# DATA EXTRACT
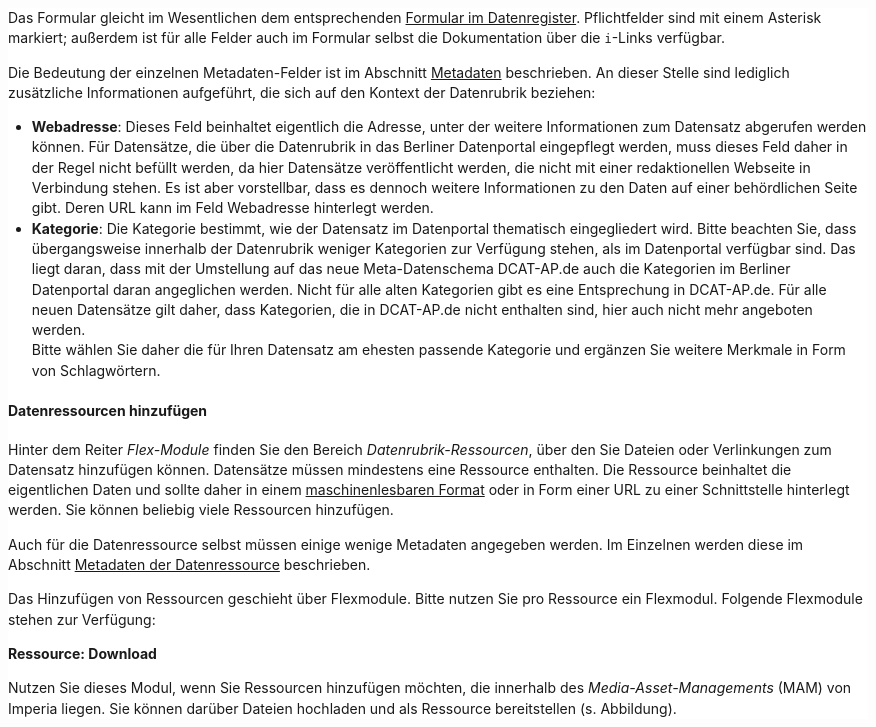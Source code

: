Das Formular gleicht im Wesentlichen dem entsprechenden [Formular im Datenregister](#datensatz-anlegen-1). Pflichtfelder sind mit einem Asterisk markiert; außerdem ist für alle Felder auch im Formular selbst die Dokumentation über die `i`-Links verfügbar.

Die Bedeutung der einzelnen Metadaten-Felder ist im Abschnitt [Metadaten](#metadaten) beschrieben. An dieser Stelle sind lediglich zusätzliche Informationen aufgeführt, die sich auf den Kontext der Datenrubrik beziehen:

- **Webadresse**: Dieses Feld beinhaltet eigentlich die Adresse, unter der weitere Informationen zum Datensatz abgerufen werden können.
Für Datensätze, die über die Datenrubrik in das Berliner Datenportal eingepflegt werden, muss dieses Feld daher in der Regel nicht befüllt werden, da hier Datensätze veröffentlicht werden, die nicht mit einer redaktionellen Webseite in Verbindung stehen. 
Es ist aber vorstellbar, dass es dennoch weitere Informationen zu den Daten auf einer behördlichen Seite gibt. Deren URL kann im Feld Webadresse hinterlegt werden.
- **Kategorie**: Die Kategorie bestimmt, wie der Datensatz im Datenportal thematisch eingegliedert wird. 
Bitte beachten Sie, dass übergangsweise innerhalb der Datenrubrik weniger Kategorien zur Verfügung stehen, als im Datenportal verfügbar sind.
Das liegt daran, dass mit der Umstellung auf das neue Meta-Datenschema DCAT-AP.de auch die Kategorien im Berliner Datenportal daran angeglichen werden.
Nicht für alle alten Kategorien gibt es eine Entsprechung in DCAT-AP.de.
Für alle neuen Datensätze gilt daher, dass Kategorien, die in DCAT-AP.de nicht enthalten sind, hier auch nicht mehr angeboten werden.<br/>
Bitte wählen Sie daher die für Ihren Datensatz am ehesten passende Kategorie und ergänzen Sie weitere Merkmale in Form von Schlagwörtern.

#### Datenressourcen hinzufügen

Hinter dem Reiter _Flex-Module_ finden Sie den Bereich _Datenrubrik-Ressourcen_, über den Sie Dateien oder Verlinkungen zum Datensatz hinzufügen können.
Datensätze müssen mindestens eine Ressource enthalten.
Die Ressource beinhaltet die eigentlichen Daten und sollte daher in einem [maschinenlesbaren Format](#formatwahl) oder in Form einer URL zu einer Schnittstelle hinterlegt werden.
Sie können beliebig viele Ressourcen hinzufügen.

Auch für die Datenressource selbst müssen einige wenige Metadaten angegeben werden.
Im Einzelnen werden diese im Abschnitt [Metadaten der Datenressource](#metadaten-der-datenressource) beschrieben.

Das Hinzufügen von Ressourcen geschieht über Flexmodule. Bitte nutzen Sie pro Ressource ein Flexmodul. Folgende Flexmodule stehen zur Verfügung:

**Ressource: Download**

Nutzen Sie dieses Modul, wenn Sie Ressourcen hinzufügen möchten, die innerhalb des _Media-Asset-Managements_ (MAM) von Imperia liegen. Sie können darüber Dateien hochladen und als Ressource bereitstellen (s. Abbildung).

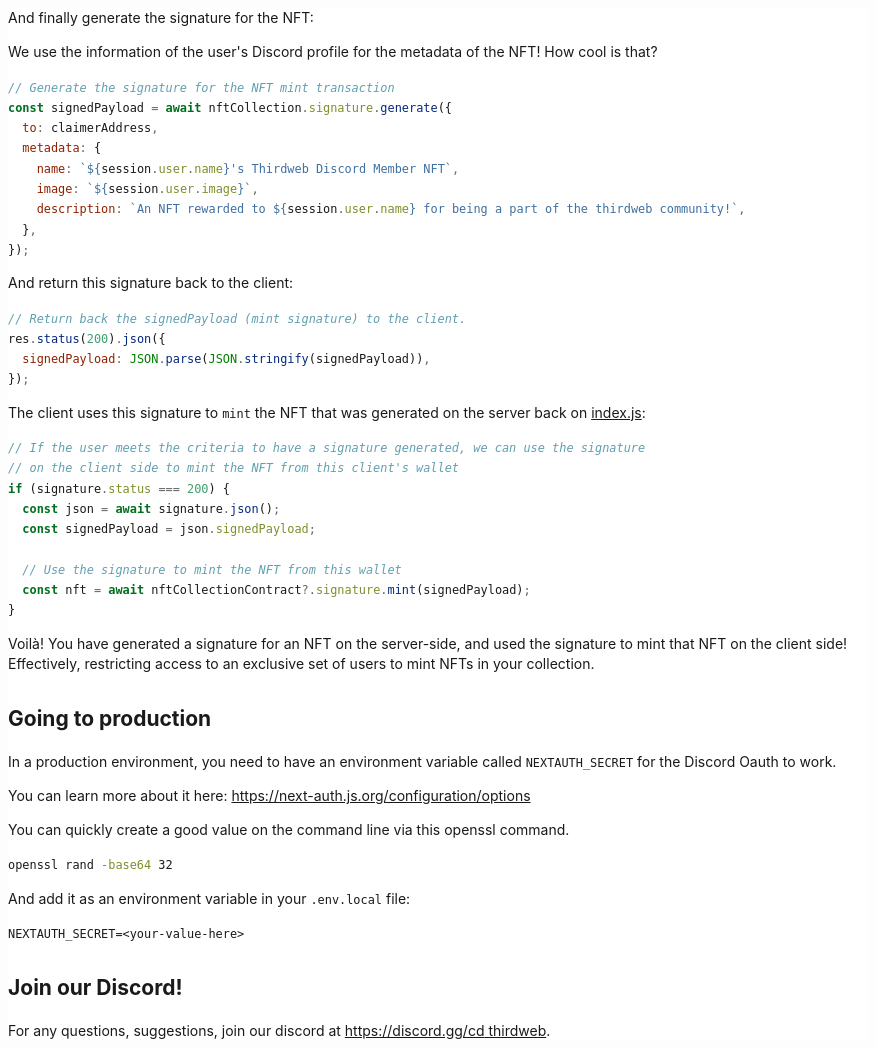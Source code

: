 And finally generate the signature for the NFT:

We use the information of the user's Discord profile for the metadata of the NFT! How cool is that?

```jsx
// Generate the signature for the NFT mint transaction
const signedPayload = await nftCollection.signature.generate({
  to: claimerAddress,
  metadata: {
    name: `${session.user.name}'s Thirdweb Discord Member NFT`,
    image: `${session.user.image}`,
    description: `An NFT rewarded to ${session.user.name} for being a part of the thirdweb community!`,
  },
});
```

And return this signature back to the client:

```jsx
// Return back the signedPayload (mint signature) to the client.
res.status(200).json({
  signedPayload: JSON.parse(JSON.stringify(signedPayload)),
});
```

The client uses this signature to `mint` the NFT that was generated on the server back on [index.js](/pages/index.js):

```jsx
// If the user meets the criteria to have a signature generated, we can use the signature
// on the client side to mint the NFT from this client's wallet
if (signature.status === 200) {
  const json = await signature.json();
  const signedPayload = json.signedPayload;

  // Use the signature to mint the NFT from this wallet
  const nft = await nftCollectionContract?.signature.mint(signedPayload);
}
```

Voilà! You have generated a signature for an NFT on the server-side, and used the signature to mint that NFT on the client side! Effectively, restricting access to an exclusive set of users to mint NFTs in your collection.

## Going to production

In a production environment, you need to have an environment variable called `NEXTAUTH_SECRET` for the Discord Oauth to work.

You can learn more about it here:
https://next-auth.js.org/configuration/options

You can quickly create a good value on the command line via this openssl command.

```bash
openssl rand -base64 32
```

And add it as an environment variable in your `.env.local` file:

```
NEXTAUTH_SECRET=<your-value-here>
```

## Join our Discord!

For any questions, suggestions, join our discord at [https://discord.gg/cd thirdweb](https://discord.gg/thirdweb).
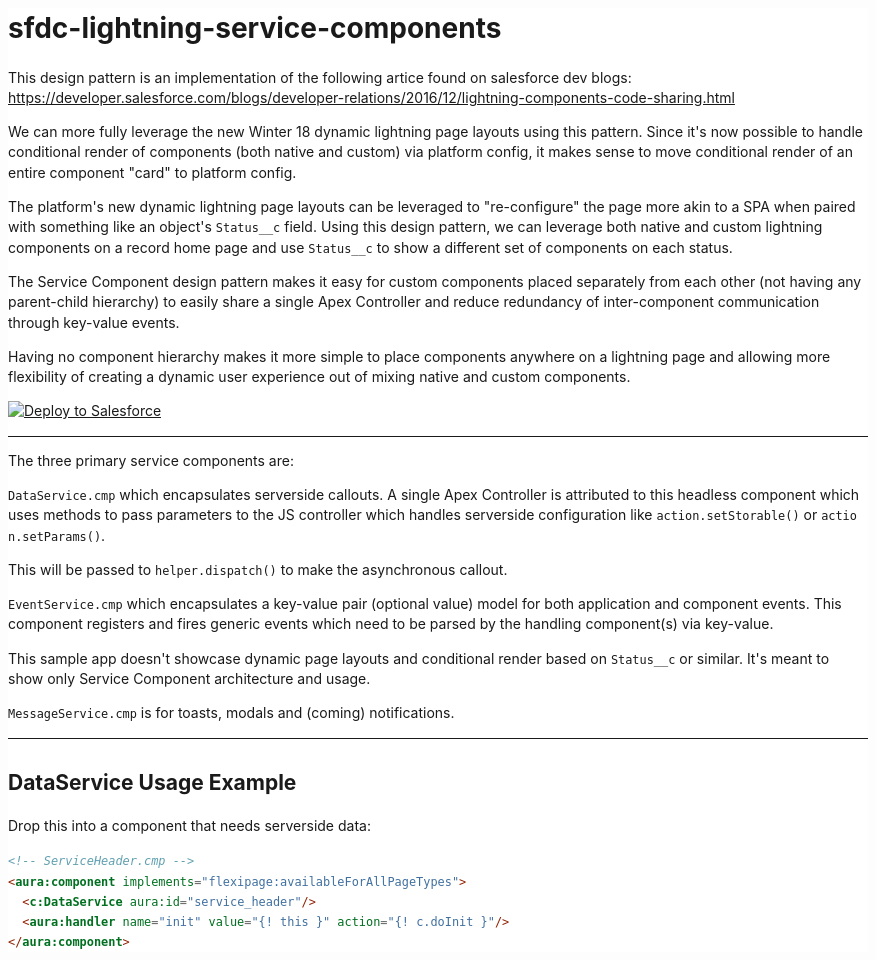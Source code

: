 # sfdc-lightning-service-components

This design pattern is an implementation of the following artice found on salesforce dev blogs: https://developer.salesforce.com/blogs/developer-relations/2016/12/lightning-components-code-sharing.html

We can more fully leverage the new Winter 18 dynamic lightning page layouts using this pattern. Since it's now possible to handle conditional render of components (both native and custom) via platform config, it makes sense to move conditional render of an entire component "card" to platform config.

The platform's new dynamic lightning page layouts can be leveraged to "re-configure" the page more akin to a SPA when paired with something like an object's `Status__c` field. Using this design pattern, we can leverage both native and custom lightning components on a record home page and use `Status__c` to show a different set of components on each status.

The Service Component design pattern makes it easy for custom components placed separately from each other (not having any parent-child hierarchy) to easily share a single Apex Controller and reduce redundancy of inter-component communication through key-value events.

Having no component hierarchy makes it more simple to place components anywhere on a lightning page and allowing more flexibility of creating a dynamic user experience out of mixing native and custom components.

<a href="https://githubsfdeploy.herokuapp.com?owner=tsalb&repo=sfdc-lightning-service-components&ref=master">
  <img alt="Deploy to Salesforce"
       src="https://raw.githubusercontent.com/afawcett/githubsfdeploy/master/deploy.png">
</a>

---

The three primary service components are:

`DataService.cmp` which encapsulates serverside callouts. A single Apex Controller is attributed to this headless component which uses methods to pass parameters to the JS controller which handles serverside configuration like `action.setStorable()` or `action.setParams()`.

This will be passed to `helper.dispatch()` to make the asynchronous callout.

`EventService.cmp` which encapsulates a key-value pair (optional value) model for both application and component events. This component registers and fires generic events which need to be parsed by the handling component(s) via key-value.

This sample app doesn't showcase dynamic page layouts and conditional render based on `Status__c` or similar. It's meant to show only Service Component architecture and usage.

`MessageService.cmp` is for toasts, modals and (coming) notifications.

---

## DataService Usage Example
Drop this into a component that needs serverside data:
```html
<!-- ServiceHeader.cmp -->
<aura:component implements="flexipage:availableForAllPageTypes">
  <c:DataService aura:id="service_header"/> 
  <aura:handler name="init" value="{! this }" action="{! c.doInit }"/>
</aura:component>
```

# PROBLEM REQUIREMENTS
Only lines that include "await" belong in the answer; return them from the entries above.

# EXERCISE RESPONSE
const signedPayload = await nftCollection.signature.generate({
  const json = await signature.json();
  const nft = await nftCollectionContract?.signature.mint(signedPayload);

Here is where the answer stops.